--- START ---

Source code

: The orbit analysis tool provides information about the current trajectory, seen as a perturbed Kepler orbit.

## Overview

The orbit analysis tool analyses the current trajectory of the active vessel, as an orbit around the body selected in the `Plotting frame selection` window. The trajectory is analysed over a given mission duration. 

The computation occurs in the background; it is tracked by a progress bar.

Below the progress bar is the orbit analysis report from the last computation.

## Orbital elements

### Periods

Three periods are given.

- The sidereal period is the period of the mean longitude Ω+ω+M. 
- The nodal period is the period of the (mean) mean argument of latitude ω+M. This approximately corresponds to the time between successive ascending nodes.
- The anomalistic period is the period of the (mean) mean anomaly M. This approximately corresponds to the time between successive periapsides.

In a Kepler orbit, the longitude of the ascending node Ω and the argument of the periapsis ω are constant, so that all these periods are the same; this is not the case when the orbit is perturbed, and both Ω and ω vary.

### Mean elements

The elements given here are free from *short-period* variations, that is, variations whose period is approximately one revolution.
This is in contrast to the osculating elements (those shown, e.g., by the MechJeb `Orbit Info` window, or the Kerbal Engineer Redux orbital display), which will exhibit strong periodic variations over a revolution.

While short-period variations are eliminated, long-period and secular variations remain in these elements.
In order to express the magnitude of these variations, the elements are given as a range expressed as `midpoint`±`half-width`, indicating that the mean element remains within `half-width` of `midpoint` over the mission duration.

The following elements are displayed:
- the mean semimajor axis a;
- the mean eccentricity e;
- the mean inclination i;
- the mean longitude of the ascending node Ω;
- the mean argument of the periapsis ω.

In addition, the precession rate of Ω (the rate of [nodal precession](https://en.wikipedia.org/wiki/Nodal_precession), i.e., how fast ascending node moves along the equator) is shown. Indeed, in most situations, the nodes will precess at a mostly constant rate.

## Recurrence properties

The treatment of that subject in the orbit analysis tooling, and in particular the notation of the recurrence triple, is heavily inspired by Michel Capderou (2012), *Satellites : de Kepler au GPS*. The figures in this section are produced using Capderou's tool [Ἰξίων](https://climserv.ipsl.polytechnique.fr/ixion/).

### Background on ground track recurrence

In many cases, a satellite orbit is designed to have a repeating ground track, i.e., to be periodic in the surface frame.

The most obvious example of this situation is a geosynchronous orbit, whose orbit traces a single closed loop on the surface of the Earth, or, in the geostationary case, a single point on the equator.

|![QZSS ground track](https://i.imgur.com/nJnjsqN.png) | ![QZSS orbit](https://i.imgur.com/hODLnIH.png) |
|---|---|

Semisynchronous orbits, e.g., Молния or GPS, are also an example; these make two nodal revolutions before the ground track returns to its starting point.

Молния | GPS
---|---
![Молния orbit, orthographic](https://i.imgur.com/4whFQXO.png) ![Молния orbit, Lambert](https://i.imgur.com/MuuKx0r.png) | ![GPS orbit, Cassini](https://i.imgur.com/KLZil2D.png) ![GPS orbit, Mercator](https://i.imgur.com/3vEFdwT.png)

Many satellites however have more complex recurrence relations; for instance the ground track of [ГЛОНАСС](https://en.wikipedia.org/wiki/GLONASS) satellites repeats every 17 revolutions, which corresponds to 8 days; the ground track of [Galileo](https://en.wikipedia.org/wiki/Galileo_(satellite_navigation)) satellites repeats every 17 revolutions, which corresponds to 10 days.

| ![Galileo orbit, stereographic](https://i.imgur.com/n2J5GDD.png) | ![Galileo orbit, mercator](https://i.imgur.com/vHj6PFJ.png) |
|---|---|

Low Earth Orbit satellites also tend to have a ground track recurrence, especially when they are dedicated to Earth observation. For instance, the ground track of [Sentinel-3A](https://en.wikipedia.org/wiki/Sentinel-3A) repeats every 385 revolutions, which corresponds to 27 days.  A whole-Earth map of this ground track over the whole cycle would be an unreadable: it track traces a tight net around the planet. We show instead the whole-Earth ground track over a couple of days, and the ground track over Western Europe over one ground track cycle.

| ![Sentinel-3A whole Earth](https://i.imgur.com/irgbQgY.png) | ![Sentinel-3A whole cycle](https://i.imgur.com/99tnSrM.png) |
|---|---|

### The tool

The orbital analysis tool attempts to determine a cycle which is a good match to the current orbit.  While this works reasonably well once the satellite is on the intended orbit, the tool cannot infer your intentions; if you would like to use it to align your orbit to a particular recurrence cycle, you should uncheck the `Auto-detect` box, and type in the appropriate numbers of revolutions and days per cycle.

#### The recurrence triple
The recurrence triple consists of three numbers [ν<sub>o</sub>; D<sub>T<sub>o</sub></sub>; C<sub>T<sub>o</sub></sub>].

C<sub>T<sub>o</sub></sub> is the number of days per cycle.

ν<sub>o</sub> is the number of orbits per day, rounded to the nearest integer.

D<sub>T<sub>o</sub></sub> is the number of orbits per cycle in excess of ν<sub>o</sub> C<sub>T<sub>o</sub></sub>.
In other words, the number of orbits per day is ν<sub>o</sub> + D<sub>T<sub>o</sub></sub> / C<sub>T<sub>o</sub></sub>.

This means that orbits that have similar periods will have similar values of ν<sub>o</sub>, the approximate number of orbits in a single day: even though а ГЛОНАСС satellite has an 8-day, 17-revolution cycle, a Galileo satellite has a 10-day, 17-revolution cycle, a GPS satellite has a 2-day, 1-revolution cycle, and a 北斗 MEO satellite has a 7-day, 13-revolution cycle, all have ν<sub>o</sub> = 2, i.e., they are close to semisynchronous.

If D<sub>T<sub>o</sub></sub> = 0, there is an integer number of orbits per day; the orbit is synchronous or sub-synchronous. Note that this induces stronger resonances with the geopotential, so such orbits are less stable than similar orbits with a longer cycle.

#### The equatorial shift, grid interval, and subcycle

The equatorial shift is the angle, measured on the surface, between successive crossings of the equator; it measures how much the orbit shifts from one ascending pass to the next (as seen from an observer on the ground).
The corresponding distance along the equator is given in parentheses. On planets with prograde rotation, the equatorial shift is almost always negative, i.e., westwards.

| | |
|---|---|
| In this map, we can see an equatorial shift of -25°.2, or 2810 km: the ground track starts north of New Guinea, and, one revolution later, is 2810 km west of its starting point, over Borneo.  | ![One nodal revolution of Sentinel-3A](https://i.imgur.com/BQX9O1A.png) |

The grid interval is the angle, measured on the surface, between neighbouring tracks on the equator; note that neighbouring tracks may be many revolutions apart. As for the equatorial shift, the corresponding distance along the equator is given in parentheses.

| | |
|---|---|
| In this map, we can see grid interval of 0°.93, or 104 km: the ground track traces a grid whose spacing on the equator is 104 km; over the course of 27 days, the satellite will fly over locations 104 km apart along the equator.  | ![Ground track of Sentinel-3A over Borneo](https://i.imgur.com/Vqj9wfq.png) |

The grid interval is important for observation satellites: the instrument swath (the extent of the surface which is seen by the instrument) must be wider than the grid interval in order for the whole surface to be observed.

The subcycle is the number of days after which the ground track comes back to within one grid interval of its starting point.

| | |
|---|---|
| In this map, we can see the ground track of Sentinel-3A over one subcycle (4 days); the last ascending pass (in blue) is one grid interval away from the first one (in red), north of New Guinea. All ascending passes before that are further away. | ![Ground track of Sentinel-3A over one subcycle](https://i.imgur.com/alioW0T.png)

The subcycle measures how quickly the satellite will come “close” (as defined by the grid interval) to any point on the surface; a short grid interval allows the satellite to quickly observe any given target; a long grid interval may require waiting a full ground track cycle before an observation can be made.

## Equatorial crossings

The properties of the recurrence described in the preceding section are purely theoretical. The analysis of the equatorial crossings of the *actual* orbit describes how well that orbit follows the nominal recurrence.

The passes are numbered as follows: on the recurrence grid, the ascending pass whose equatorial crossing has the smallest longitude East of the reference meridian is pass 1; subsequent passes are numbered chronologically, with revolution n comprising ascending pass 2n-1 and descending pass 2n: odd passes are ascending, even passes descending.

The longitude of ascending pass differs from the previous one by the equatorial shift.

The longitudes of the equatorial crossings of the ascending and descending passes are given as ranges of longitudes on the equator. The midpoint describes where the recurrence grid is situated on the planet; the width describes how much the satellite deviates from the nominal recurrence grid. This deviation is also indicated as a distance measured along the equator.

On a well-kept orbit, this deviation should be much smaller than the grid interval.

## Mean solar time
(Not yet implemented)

--- END ---

* **REQUIREMENT**
Will you return exactly the lines above from the one with "In order to" down to the one with "The treatment of", counting both as part of the range?

* **ANSWER FOR THIS EXERCISE**
In order to express the magnitude of these variations, the elements are given as a range expressed as `midpoint`±`half-width`, indicating that the mean element remains within `half-width` of `midpoint` over the mission duration.

The following elements are displayed:
- the mean semimajor axis a;
- the mean eccentricity e;
- the mean inclination i;
- the mean longitude of the ascending node Ω;
- the mean argument of the periapsis ω.

In addition, the precession rate of Ω (the rate of [nodal precession](https://en.wikipedia.org/wiki/Nodal_precession), i.e., how fast ascending node moves along the equator) is shown. Indeed, in most situations, the nodes will precess at a mostly constant rate.

## Recurrence properties

The treatment of that subject in the orbit analysis tooling, and in particular the notation of the recurrence triple, is heavily inspired by Michel Capderou (2012), *Satellites : de Kepler au GPS*. The figures in this section are produced using Capderou's tool [Ἰξίων](https://climserv.ipsl.polytechnique.fr/ixion/).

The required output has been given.